• Assignment
In the data below, find each line carrying the string "eventually" and copy it out.

########

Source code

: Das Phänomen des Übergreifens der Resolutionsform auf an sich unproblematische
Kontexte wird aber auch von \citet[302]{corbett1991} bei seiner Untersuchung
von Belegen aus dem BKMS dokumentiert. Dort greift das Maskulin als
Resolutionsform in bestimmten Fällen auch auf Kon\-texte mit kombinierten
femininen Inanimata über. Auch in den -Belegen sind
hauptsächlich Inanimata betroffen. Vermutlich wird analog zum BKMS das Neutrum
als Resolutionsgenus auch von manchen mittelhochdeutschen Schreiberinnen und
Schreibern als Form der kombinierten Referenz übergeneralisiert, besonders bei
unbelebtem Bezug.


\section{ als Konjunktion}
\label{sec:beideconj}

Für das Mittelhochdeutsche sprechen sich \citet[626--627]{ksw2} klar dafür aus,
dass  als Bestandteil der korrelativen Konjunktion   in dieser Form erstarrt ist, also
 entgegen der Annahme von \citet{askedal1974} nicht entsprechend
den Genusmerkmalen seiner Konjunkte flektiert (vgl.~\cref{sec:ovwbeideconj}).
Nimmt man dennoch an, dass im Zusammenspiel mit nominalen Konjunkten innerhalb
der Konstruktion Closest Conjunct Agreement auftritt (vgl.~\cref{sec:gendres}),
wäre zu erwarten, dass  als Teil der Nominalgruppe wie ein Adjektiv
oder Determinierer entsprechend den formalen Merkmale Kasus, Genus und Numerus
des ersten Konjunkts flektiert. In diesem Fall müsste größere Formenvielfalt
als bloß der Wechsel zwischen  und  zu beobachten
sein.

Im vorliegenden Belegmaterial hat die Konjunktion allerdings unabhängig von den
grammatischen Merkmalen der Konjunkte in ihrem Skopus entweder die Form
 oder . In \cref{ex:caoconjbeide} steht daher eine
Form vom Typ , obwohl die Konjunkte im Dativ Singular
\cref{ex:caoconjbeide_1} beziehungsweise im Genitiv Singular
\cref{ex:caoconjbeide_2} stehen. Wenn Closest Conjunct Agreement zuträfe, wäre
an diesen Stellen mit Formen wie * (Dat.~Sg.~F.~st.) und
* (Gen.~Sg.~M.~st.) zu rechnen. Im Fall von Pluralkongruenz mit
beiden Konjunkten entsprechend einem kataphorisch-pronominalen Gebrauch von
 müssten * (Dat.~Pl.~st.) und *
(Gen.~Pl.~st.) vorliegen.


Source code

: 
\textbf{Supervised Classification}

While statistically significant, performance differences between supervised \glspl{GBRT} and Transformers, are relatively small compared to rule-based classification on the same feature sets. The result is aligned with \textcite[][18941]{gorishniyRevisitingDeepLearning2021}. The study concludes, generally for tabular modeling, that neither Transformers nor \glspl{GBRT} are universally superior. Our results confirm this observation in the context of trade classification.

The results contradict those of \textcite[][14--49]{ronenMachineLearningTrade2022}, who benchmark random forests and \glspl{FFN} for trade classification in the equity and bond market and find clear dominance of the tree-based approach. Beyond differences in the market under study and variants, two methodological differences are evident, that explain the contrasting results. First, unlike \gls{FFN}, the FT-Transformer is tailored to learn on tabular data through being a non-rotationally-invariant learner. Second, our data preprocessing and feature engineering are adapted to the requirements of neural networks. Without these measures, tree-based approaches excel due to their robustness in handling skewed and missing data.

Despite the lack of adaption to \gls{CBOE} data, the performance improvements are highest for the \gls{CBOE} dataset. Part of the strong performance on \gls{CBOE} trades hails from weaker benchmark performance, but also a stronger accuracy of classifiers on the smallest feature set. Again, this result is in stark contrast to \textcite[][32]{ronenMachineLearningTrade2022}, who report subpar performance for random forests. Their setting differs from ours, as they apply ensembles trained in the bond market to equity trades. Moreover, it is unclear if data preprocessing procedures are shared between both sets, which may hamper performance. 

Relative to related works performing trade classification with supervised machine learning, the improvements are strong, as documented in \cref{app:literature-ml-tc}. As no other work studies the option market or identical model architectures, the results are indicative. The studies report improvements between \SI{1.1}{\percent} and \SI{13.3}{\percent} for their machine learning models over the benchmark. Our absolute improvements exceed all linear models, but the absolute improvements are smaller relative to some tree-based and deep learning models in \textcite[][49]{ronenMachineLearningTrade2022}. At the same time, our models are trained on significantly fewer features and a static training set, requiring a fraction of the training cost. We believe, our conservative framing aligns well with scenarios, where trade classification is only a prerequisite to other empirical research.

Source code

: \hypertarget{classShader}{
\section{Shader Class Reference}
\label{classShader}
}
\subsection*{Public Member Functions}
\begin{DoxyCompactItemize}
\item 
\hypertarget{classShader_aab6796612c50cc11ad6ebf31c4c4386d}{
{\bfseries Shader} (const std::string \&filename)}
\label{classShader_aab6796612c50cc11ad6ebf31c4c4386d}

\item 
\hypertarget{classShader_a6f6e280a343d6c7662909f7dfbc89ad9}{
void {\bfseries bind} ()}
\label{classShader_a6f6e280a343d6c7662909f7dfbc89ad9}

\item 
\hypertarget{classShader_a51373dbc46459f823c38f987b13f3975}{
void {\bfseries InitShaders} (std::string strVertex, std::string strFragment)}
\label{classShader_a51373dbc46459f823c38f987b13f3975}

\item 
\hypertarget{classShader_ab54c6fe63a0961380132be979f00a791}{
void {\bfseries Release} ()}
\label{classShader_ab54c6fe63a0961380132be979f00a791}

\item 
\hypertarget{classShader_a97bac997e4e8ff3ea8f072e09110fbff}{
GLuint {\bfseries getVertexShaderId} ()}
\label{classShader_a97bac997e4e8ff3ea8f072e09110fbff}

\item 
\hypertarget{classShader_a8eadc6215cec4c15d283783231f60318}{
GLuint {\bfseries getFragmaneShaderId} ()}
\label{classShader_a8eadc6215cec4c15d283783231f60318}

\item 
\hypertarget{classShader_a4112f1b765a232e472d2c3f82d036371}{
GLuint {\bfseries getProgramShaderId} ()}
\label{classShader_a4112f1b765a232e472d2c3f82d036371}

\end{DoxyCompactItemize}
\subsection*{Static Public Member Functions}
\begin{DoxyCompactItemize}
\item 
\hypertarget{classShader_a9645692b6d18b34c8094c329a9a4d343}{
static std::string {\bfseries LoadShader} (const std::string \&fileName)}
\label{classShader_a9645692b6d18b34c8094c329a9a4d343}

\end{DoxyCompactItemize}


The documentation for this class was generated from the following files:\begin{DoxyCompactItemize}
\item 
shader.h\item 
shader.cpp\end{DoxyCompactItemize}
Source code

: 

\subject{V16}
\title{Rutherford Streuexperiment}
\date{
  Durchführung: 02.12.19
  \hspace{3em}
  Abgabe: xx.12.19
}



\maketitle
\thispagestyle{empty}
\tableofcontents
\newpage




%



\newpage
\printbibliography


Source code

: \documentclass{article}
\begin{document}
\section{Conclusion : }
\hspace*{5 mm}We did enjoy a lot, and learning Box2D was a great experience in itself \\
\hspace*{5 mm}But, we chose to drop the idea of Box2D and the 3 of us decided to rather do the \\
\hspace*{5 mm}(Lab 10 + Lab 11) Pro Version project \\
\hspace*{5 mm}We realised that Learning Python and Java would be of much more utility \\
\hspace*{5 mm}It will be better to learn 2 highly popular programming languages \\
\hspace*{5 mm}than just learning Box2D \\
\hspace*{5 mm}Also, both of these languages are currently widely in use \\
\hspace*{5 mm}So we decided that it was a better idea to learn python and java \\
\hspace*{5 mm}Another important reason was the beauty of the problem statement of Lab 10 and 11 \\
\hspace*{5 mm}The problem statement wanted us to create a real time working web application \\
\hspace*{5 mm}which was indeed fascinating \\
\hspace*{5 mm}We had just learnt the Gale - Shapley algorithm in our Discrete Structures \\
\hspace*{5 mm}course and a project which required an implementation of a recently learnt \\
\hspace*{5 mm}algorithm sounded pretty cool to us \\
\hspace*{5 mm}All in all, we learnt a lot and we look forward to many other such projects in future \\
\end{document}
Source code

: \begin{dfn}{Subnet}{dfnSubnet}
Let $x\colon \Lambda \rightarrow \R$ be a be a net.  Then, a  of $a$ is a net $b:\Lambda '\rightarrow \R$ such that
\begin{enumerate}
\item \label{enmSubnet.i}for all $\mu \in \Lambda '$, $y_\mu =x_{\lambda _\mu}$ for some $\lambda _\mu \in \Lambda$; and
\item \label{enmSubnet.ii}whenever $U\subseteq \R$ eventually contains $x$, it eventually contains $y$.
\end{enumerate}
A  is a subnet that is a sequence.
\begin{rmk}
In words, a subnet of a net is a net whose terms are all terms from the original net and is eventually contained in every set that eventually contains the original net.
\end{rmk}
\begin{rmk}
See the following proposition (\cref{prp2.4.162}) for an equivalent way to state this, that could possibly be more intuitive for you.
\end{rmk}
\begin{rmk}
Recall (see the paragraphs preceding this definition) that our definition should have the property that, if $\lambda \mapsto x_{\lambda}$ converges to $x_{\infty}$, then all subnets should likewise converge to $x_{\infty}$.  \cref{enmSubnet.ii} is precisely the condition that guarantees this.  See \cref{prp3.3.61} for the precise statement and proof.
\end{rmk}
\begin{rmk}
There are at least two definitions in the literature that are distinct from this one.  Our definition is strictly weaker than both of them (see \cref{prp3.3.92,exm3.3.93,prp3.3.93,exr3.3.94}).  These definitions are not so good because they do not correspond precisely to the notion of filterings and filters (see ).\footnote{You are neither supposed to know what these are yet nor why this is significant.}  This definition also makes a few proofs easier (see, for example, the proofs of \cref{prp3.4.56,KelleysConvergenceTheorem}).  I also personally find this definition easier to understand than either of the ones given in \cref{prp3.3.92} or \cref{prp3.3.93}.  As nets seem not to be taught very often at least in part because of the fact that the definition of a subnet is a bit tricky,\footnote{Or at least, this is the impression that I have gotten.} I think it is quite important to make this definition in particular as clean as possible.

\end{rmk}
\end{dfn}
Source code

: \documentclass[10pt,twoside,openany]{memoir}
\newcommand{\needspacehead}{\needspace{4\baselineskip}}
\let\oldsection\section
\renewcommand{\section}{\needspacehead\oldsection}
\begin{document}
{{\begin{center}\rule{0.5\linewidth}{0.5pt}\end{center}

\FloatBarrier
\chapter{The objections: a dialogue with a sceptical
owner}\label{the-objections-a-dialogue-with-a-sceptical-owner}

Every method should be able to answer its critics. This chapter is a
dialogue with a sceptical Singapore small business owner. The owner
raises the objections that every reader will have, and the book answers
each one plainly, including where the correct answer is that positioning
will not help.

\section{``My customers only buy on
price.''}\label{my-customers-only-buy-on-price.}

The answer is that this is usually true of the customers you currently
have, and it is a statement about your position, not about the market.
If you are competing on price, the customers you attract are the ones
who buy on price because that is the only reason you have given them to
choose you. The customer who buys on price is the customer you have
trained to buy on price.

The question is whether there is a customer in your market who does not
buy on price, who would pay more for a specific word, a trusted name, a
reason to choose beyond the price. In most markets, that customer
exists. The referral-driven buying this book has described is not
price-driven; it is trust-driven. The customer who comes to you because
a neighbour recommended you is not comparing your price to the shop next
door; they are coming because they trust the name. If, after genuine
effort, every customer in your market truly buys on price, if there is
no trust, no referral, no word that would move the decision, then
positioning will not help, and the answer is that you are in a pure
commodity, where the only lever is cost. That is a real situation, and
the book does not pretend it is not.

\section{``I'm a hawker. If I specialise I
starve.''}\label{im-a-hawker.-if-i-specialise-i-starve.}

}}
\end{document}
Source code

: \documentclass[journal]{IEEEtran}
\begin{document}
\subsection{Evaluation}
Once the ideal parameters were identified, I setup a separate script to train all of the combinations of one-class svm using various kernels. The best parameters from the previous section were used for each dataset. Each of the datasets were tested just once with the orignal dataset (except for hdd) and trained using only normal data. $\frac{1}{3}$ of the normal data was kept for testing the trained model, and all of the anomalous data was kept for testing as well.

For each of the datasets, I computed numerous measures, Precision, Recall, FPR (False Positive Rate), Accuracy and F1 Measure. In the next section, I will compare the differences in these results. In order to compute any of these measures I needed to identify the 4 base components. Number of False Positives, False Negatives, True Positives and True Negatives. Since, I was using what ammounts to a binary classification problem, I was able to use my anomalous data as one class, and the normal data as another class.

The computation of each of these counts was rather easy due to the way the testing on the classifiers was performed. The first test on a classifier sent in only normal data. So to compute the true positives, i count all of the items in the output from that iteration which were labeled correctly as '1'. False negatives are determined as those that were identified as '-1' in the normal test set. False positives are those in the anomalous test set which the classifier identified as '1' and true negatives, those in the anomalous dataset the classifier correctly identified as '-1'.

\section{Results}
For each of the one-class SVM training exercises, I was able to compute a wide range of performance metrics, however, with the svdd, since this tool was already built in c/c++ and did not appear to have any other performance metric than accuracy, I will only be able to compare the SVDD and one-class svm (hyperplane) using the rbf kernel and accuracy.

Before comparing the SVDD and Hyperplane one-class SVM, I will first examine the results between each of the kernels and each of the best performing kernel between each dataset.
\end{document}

########

• Exercise response
\item \label{enmSubnet.ii}whenever $U\subseteq \R$ eventually contains $x$, it eventually contains $y$.
In words, a subnet of a net is a net whose terms are all terms from the original net and is eventually contained in every set that eventually contains the original net.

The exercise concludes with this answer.